Document images with source code:
- - - -

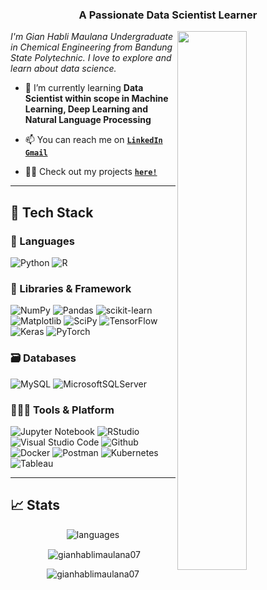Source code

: 
<!-- <h1 align="center">Hi, I'm Gian Habli Maulana 👋</h1> -->
<h3 align="center">A Passionate Data Scientist Learner</h3>

<img src="https://uploads-ssl.webflow.com/5c19100c2b50073e6ee69da1/60d35967a853a1b14851703b_All%20the%20data%20(1).gif" height=47% width=47% align="right">

<p><i> I'm Gian Habli Maulana Undergraduate in Chemical Engineering from Bandung State Polytechnic. I love to explore and learn about data science.</i></p>

- 🌱 I’m currently learning **Data Scientist within scope in Machine Learning, Deep Learning and Natural Language Processing**

- 📫 You can reach me on **<code><a href="linkedin.com/in/gian-habli-maulana-14429713a/">LinkedIn</a></code>** **<code>[Gmail](mailto:gianhablimaulana@gmail.com)</code>**

- 👨‍💻 Check out my projects **<code>[here!](https://github.com/gianhablimaulana07?tab=repositories)</code>**

<hr>

## 🧰 Tech Stack

### 🚀 Languages

![Python](https://img.shields.io/badge/Python-14354C?style=for-the-badge&logo=python&logoColor=white)
![R](https://img.shields.io/badge/R-276DC3?style=for-the-badge&logo=r&logoColor=white)

### 🧩 Libraries & Framework

![NumPy](https://img.shields.io/badge/numpy-%23013243.svg?style=for-the-badge&logo=numpy&logoColor=white)
![Pandas](https://img.shields.io/badge/pandas-%23150458.svg?style=for-the-badge&logo=pandas&logoColor=white)
![scikit-learn](https://img.shields.io/badge/scikit--learn-%23F7931E.svg?style=for-the-badge&logo=scikit-learn&logoColor=white)
![Matplotlib](https://img.shields.io/badge/Matplotlib-%23ffffff.svg?style=for-the-badge&logo=Matplotlib&logoColor=black)
![SciPy](https://img.shields.io/badge/SciPy-%230C55A5.svg?style=for-the-badge&logo=scipy&logoColor=%white)
![TensorFlow](https://img.shields.io/badge/TensorFlow-%23FF6F00.svg?style=for-the-badge&logo=TensorFlow&logoColor=white)
![Keras](https://img.shields.io/badge/Keras-%23D00000.svg?style=for-the-badge&logo=Keras&logoColor=white)
![PyTorch](https://img.shields.io/badge/PyTorch-%23EE4C2C.svg?style=for-the-badge&logo=PyTorch&logoColor=white)


### 🗃️ Databases

![MySQL](	https://img.shields.io/badge/MySQL-00000F?style=for-the-badge&logo=mysql&logoColor=white)
![MicrosoftSQLServer](https://img.shields.io/badge/Microsoft%20SQL%20Sever-CC2927?style=for-the-badge&logo=microsoft%20sql%20server&logoColor=white)


### 🧑🏻‍💻 Tools & Platform

![Jupyter Notebook](https://img.shields.io/badge/jupyter-%23FA0F00.svg?style=for-the-badge&logo=jupyter&logoColor=white)
![RStudio](https://img.shields.io/badge/RStudio-4285F4?style=for-the-badge&logo=rstudio&logoColor=white)
![Visual Studio Code](https://img.shields.io/badge/Visual%20Studio%20Code-0078d7.svg?style=for-the-badge&logo=visual-studio-code&logoColor=white)
![Github](https://img.shields.io/badge/github%20-%23121011.svg?&style=for-the-badge&logo=github&logoColor=white)
![Docker](https://img.shields.io/badge/Docker-2CA5E0?style=for-the-badge&logo=docker&logoColor=white)
![Postman](https://img.shields.io/badge/Postman-FF6C37?style=for-the-badge&logo=Postman&logoColor=white)
![Kubernetes](https://img.shields.io/badge/kubernetes-326ce5.svg?&style=for-the-badge&logo=kubernetes&logoColor=white)
![Tableau](https://img.shields.io/badge/Tableau-E97627?style=for-the-badge&logo=Tableau&logoColor=white)


<hr>

## 📈 Stats

<p align="center">
  <img alt="languages" src="https://github-readme-stats.vercel.app/api/top-langs?username=gianhablimaulana07&layout=compact&hide_border=true&theme=radical" />
</p>


<p align='center'>&nbsp;<img align="center" src="https://github-readme-stats.vercel.app/api?username=gianhablimaulana07&show_icons=true&locale=en&layout=compact&hide_border=true&theme=radical" alt="gianhablimaulana07" /></p>

<p align='center'><img align="center" src="https://github-readme-streak-stats.herokuapp.com/?user=gianhablimaulana07&layout=compact&hide_border=true&theme=radical" alt="gianhablimaulana07" /></p>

- - - -

TASK GOAL:
Where does the string "radical" appear in the records? Copy every line that holds it.

SOLUTION FOR THIS PROBLEM:
  <img alt="languages" src="https://github-readme-stats.vercel.app/api/top-langs?username=gianhablimaulana07&layout=compact&hide_border=true&theme=radical" />
<p align='center'>&nbsp;<img align="center" src="https://github-readme-stats.vercel.app/api?username=gianhablimaulana07&show_icons=true&locale=en&layout=compact&hide_border=true&theme=radical" alt="gianhablimaulana07" /></p>
<p align='center'><img align="center" src="https://github-readme-streak-stats.herokuapp.com/?user=gianhablimaulana07&layout=compact&hide_border=true&theme=radical" alt="gianhablimaulana07" /></p>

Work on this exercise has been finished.